Pennsylvania has close to 20 percent of workers out of a job, and Ohio is near 15 percent. The worst state of all is Hawaii, with nearly 22 percent out of work since the tourism industry has been devastated.
These crushing jobless numbers have played a key role in Trump’s intensifying push to reopen the economy. The White House on Thursday released new guidelines putting those decisions in the hands of states, but Trump reiterated his optimism that the lockdowns will end soon.
“We must have a working economy and we want to get it back very very quickly, and that’s what’s going to happen. I believe it will boom,” Trump said in a news conference.
Even after parts of the economy reopen, people are going to remain fearful of venturing out again to restaurants or offices unless there is widespread testing or a vaccine, many experts say.
In addition to health concerns, Americans typically slash their spending when they see widespread job losses and pay cuts among their friends and family members, another issue likely to prevent a rapid recovery.

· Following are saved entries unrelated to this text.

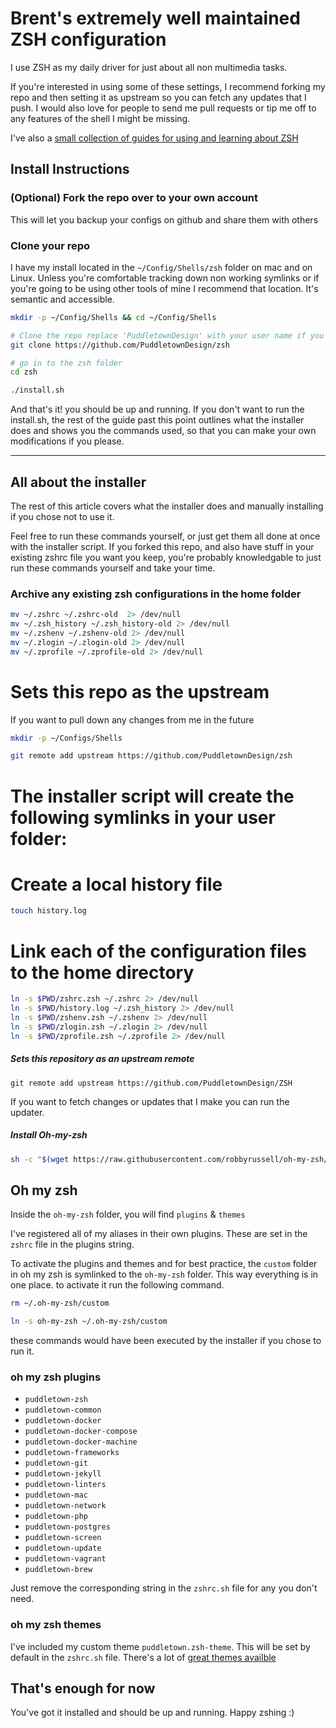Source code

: # Brent's extremely well maintained ZSH configuration

I use ZSH as my daily driver for just about all non multimedia tasks.

If you're interested in using some of these settings, I recommend forking my repo and then setting it as upstream so you can fetch any updates that I push. I would also love for people to send me pull requests or tip me off to any features of the shell I might be missing.

I've also a [small collection of guides for using and learning about ZSH](guide/README.md)

## Install Instructions

### (Optional) Fork the repo over to your own account

This will let you backup your configs on github and share them with others

### Clone your repo

I have my install located in the `~/Config/Shells/zsh` folder on mac and on Linux. Unless you're comfortable tracking down non working symlinks or if you're going to be using other tools of mine I recommend that location. It's semantic and accessible.

```bash
mkdir -p ~/Config/Shells && cd ~/Config/Shells

# Clone the repo replace 'PuddletownDesign' with your user name if you forked it
git clone https://github.com/PuddletownDesign/zsh

# go in to the zsh folder
cd zsh

./install.sh
```

And that's it! you should be up and running. If you don't want to run the install.sh, the rest of the guide past this point outlines what the installer does and shows you the commands used, so that you can make your own modifications if you please.

* * *

## All about the installer

The rest of this article covers what the installer does and manually installing if you chose not to use it.

Feel free to run these commands yourself, or just get them all done at once with the installer script. If you forked this repo, and also have stuff in your existing zshrc file you want you keep, you're probably knowledgable to just run these commands yourself and take your time.

### Archive any existing zsh configurations in the home folder

```bash
mv ~/.zshrc ~/.zshrc-old  2> /dev/null
mv ~/.zsh_history ~/.zsh_history-old 2> /dev/null
mv ~/.zshenv ~/.zshenv-old 2> /dev/null
mv ~/.zlogin ~/.zlogin-old 2> /dev/null
mv ~/.zprofile ~/.zprofile-old 2> /dev/null
```

# Sets this repo as the upstream

If you want to pull down any changes from me in the future

```bash
mkdir -p ~/Configs/Shells

git remote add upstream https://github.com/PuddletownDesign/zsh
```

# The installer script will create the following symlinks in your user folder:

# Create a local history file

```bash
touch history.log
```

# Link each of the configuration files to the home directory

```bash
ln -s $PWD/zshrc.zsh ~/.zshrc 2> /dev/null
ln -s $PWD/history.log ~/.zsh_history 2> /dev/null
ln -s $PWD/zshenv.zsh ~/.zshenv 2> /dev/null
ln -s $PWD/zlogin.zsh ~/.zlogin 2> /dev/null
ln -s $PWD/zprofile.zsh ~/.zprofile 2> /dev/null
```

##### Sets this repository as an upstream remote

`git remote add upstream https://github.com/PuddletownDesign/ZSH`

If you want to fetch changes or updates that I make you can run the updater.

##### Install Oh-my-zsh

```bash
sh -c "$(wget https://raw.githubusercontent.com/robbyrussell/oh-my-zsh/master/tools/install.sh -O -)"
```

## Oh my zsh

Inside the `oh-my-zsh` folder, you will find `plugins` & `themes`

I've registered all of my aliases in their own plugins. These are set in the `zshrc` file in the plugins string.

To activate the plugins and themes and for best practice, the `custom` folder in oh my zsh is symlinked to the `oh-my-zsh` folder. This way everything is in one place. to activate it run the following command.

```bash
rm ~/.oh-my-zsh/custom

ln -s oh-my-zsh ~/.oh-my-zsh/custom
```

these commands would have been executed by the installer if you chose to run it.

### oh my zsh plugins

-   `puddletown-zsh`
-   `puddletown-common`
-   `puddletown-docker`
-   `puddletown-docker-compose`
-   `puddletown-docker-machine`
-   `puddletown-frameworks`
-   `puddletown-git`
-   `puddletown-jekyll`
-   `puddletown-linters`
-   `puddletown-mac`
-   `puddletown-network`
-   `puddletown-php`
-   `puddletown-postgres`
-   `puddletown-screen`
-   `puddletown-update`
-   `puddletown-vagrant`
-   `puddletown-brew`

Just remove the corresponding string in the `zshrc.sh` file for any you don't need.

### oh my zsh themes

I've included my custom theme `puddletown.zsh-theme`. This will be set by default in the `zshrc.sh` file. There's a lot of [great themes availble](https://github.com/ohmyzsh/ohmyzsh/wiki/Themes)

## That's enough for now

You've got it installed and should be up and running. Happy zshing :)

“Households are spooked by the idea that they might lose their jobs again or have their hours cut again. They see so many different ways their lives can get disrupted,” said economist Ernie Tedeschi of Evercore ISI, a research firm. “They are not going to be confident that things are back to normal until well after the virus has passed.”
Tedeschi, a former Treasury Department official, said the psychological scars of so many job losses are likely to be long-lasting. He pointed to how millennials have been reluctant to buy homes, years after the Great Recession, because they are still spooked by seeing so many family and friends experience foreclosure or personal bankruptcy.
The 22 million jobless figure is likely an understatement because most gig workers and temporary employees have not been able to apply for aid yet.
“Once one adds in those not captured by the data, we are almost certainly facing a 20 percent unemployment rate now,” said Joseph Brusuelas, chief economist at audit firm RSM. “At this point in the pandemic, roughly one in every seven individuals in the workforce is unemployed.”
Only 19 states are accepting applications from gig workers and others who normally don’t qualify for traditional aid but are supposed to get the $600 a week pandemic unemployment that Congress approved in March, according to Employ America, which is tracking the state unemployment office problems closely. The remaining states won’t accept applications until later this month or in May.
Amanda Fleming lives in Virginia, which is not accepting unemployment applications yet from self-employed workers.
Fleming and her husband run a tree-cutting business. They have not been able to even apply for unemployment. Their Small Business Administration loan has not come through, and they were one of millions of Americans who found out this week that their stimulus check is delayed.
“Just any help soon would be nice. My son’s prescriptions are coming up soon for renewal,” said Fleming, who lives in Clintwood, Va. “I know it’s not anybody’s fault, but it’s just a mess.”
The Fleming family told their landlord that they would pay the other half of the rent this week after their stimulus check came through, but now they don’t know when the money will arrive. Fleming borrowed money from family to buy groceries this week. She spoke to The Washington Post on her way home from the grocery store.
Their tree-cutting business doesn’t have direct employees, but several people in the area work with them as independent contractors. Some have called Fleming asking for money because they are also in need and have yet to receive the government’s financial help.
“We don’t know how long this is going to last,” Fleming said. “Our contract workers are looking at us right now, too. What should we do? I’ve even had some of them ask for money because they are in the same situation.”
Andrew Van Dam contributed to this report.